Exactly three years to the day after the Temple’s altar had been desecrated, the restored Temple was rededicated, but it could have been done two months earlier. The reason for the delay is quite interesting. Apparently, Judah Maccabee, the leader of the revolt, believed that they were living out Daniel 7:25, and the date Daniel prophesied was Tishrei (Sept.–Oct.), the seventh month on the Jewish calendar. Judah also knew that the two Temples had been dedicated during Sukkot (Feast of Tabernacles) that month, so he waited until then to see if God would miraculously send a new Temple down from heaven. When it didn’t happen, they celebrated Sukkot two months later in Kislev (Nov.–Dec.). Some believe that this connection to Sukkot is the reason why Hanukkah is celebrated for eight days, as Sukkot is also celebrated for eight days.

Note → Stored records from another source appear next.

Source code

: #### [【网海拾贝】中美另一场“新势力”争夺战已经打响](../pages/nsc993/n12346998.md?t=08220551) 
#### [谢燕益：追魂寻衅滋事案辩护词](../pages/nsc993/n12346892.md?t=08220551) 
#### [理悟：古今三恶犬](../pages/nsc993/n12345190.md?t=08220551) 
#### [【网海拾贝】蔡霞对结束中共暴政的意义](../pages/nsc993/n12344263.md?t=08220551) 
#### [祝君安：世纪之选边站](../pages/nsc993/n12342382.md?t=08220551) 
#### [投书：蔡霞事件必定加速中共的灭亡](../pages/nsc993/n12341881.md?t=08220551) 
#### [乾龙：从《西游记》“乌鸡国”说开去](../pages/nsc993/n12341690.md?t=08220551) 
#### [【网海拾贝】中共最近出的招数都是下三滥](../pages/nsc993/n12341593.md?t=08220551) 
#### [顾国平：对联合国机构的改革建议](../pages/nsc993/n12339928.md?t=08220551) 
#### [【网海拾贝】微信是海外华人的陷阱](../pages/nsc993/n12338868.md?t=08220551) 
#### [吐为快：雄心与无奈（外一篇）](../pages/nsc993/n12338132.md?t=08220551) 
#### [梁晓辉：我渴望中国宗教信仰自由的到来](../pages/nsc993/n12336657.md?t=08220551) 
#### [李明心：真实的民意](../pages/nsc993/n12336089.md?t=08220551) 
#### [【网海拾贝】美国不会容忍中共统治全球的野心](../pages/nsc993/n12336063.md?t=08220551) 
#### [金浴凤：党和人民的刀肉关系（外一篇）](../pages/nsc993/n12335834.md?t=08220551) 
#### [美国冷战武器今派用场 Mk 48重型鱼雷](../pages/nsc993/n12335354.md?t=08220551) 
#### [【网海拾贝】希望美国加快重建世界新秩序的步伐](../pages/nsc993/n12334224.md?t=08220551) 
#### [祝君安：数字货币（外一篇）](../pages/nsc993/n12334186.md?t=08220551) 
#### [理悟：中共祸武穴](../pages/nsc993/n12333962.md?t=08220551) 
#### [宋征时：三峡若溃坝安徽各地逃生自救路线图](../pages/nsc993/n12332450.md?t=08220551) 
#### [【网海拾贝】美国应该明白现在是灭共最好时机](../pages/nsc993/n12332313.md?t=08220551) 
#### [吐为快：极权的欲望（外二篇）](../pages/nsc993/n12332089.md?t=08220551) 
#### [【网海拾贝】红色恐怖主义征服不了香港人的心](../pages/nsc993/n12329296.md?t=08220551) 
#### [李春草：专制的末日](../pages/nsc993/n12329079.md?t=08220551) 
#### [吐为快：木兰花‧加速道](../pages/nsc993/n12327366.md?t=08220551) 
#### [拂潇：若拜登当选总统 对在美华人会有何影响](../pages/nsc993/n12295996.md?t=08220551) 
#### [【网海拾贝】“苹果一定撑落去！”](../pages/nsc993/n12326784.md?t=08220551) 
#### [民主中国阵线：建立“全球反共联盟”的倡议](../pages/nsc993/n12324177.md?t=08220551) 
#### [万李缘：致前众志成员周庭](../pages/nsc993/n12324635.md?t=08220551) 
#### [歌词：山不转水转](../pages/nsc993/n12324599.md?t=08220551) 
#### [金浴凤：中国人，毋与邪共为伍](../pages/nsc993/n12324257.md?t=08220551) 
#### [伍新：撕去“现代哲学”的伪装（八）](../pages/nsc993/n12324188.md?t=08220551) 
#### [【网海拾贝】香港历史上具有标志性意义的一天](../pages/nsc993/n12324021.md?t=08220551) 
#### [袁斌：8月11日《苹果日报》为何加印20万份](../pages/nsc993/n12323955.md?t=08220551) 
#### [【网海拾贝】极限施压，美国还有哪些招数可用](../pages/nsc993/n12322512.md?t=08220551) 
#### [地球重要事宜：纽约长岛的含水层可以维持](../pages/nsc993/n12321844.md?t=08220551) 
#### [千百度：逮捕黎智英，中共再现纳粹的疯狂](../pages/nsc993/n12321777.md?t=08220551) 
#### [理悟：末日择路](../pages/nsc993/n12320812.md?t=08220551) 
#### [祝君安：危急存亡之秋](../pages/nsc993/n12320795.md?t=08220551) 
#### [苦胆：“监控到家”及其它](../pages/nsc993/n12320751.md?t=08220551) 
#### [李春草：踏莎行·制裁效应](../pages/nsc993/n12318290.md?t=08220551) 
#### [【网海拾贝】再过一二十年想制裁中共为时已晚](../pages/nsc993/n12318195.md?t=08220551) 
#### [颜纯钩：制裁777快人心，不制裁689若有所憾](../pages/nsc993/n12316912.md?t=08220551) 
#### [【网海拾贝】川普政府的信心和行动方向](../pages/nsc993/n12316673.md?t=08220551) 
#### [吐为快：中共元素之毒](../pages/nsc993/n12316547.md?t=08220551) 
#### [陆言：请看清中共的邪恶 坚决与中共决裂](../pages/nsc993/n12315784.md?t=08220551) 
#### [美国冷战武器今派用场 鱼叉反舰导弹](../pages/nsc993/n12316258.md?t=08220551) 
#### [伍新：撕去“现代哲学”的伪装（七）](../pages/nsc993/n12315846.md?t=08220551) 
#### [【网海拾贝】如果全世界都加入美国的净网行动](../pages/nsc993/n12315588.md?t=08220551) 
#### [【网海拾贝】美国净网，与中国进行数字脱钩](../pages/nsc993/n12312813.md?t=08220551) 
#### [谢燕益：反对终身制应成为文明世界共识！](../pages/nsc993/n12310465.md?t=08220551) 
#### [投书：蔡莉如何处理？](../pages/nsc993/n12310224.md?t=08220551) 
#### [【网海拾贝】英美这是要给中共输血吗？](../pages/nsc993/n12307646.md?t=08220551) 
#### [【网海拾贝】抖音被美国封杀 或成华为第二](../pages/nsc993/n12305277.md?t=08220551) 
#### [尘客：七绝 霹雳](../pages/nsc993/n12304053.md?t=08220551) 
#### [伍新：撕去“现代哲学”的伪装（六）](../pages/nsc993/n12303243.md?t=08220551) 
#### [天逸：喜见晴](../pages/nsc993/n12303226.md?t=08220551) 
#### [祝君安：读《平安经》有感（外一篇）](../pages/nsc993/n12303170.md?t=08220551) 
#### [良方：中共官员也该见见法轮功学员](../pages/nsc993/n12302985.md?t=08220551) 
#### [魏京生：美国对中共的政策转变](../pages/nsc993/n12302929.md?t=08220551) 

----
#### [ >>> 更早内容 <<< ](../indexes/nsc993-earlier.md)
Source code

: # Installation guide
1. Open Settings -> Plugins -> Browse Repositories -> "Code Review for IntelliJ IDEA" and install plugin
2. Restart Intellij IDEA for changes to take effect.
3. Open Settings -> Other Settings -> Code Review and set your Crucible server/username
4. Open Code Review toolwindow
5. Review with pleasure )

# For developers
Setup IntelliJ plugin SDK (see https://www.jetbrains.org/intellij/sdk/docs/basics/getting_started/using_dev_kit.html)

Tabernacle and Temple dedications, as described in Scripture, were amazing events. The dedication of the First Temple was perhaps the most spectacular. “When Solomon had finished praying, fire came down from heaven and consumed the burnt offering and the sacrifices; and the glory of the LORD filled the temple. And the priests could not enter the house of the LORD, because the glory of the LORD had filled the LORD’s house. When all the children of Israel saw how the fire came down, and the glory of the LORD on the temple, they bowed their faces to the ground on the pavement, and worshiped and praised the LORD…” (2 Chron. 7:1–3).
The Apostle Paul tells us that our bodies are the “temple of the living God” (1 Cor. 3:16; 2 Cor. 6:16). If you enjoy lighting the hanukkiah (eight-branch candelabra), you might consider saying a prayer of rededication for your “temple.” If you’re feeling really bold…ask for fire to fall from heaven!